物々交換で手に入れた魚や水槽。自宅の水槽の前が波音さんの“定位置”です

◆広がる「世界」
 2年前、「そんなに好きなら魚を最優先(さいゆうせん)にした生活を送ってみよう」と母の聡子(さとこ)さん(40)の提案(ていあん)で、海に囲まれた南国フィジーへ。約1週間滞在(たいざい)する間、波音さんは日本と海外の魚の価値観の違いを実感しました。日本では美しい観賞用の魚も、そこでは全てが食用。驚(おどろ)きの連続だったそうです。
 ホームステイも経験(けいけん)。慣(な)れない英語生活でしたが、“魚”を共通言語にして現地(げんち)の人とコミュニケーションを取り、魚の駆除を手伝ったりもしました。
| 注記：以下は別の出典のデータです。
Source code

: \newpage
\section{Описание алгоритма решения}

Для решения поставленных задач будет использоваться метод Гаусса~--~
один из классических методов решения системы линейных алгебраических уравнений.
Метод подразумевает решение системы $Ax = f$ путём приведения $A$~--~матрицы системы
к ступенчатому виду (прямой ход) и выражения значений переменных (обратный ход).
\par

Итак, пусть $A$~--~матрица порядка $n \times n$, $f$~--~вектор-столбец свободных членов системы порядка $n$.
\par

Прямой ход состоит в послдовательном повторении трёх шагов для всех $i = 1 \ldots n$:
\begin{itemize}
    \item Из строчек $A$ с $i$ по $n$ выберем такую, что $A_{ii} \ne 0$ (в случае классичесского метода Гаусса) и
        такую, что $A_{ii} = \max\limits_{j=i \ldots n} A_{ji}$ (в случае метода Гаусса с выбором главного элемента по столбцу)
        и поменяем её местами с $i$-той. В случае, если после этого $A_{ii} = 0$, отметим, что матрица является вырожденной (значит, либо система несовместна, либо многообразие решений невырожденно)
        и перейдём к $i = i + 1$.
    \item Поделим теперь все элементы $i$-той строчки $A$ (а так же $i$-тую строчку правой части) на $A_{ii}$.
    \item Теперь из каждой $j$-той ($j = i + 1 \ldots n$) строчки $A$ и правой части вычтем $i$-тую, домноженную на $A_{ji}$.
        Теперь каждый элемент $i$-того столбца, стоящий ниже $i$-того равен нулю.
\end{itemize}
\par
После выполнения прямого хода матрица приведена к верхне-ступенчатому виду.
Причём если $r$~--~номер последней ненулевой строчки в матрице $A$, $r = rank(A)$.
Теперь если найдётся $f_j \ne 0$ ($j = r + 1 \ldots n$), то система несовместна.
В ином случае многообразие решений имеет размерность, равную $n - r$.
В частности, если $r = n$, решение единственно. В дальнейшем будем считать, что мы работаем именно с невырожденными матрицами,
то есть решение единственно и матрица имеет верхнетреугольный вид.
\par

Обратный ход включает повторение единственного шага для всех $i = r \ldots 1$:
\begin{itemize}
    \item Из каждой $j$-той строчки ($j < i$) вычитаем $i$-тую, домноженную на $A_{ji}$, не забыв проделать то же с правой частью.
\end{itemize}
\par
 「魚のおかげで知識(ちしき)が増(ふ)え、視野(しや)も広くなった」と波音さん。魚を通して理科、家庭科、地理、国語…と学びが広がる日々で、次から次に興味(きょうみ)が湧(わ)いてくるようです。「大好きな魚と一緒(いっしょ)にいられるから、将来(しょうらい)は水族館の飼育員になりたい」と夢(ゆめ)も膨(ふく)らませています。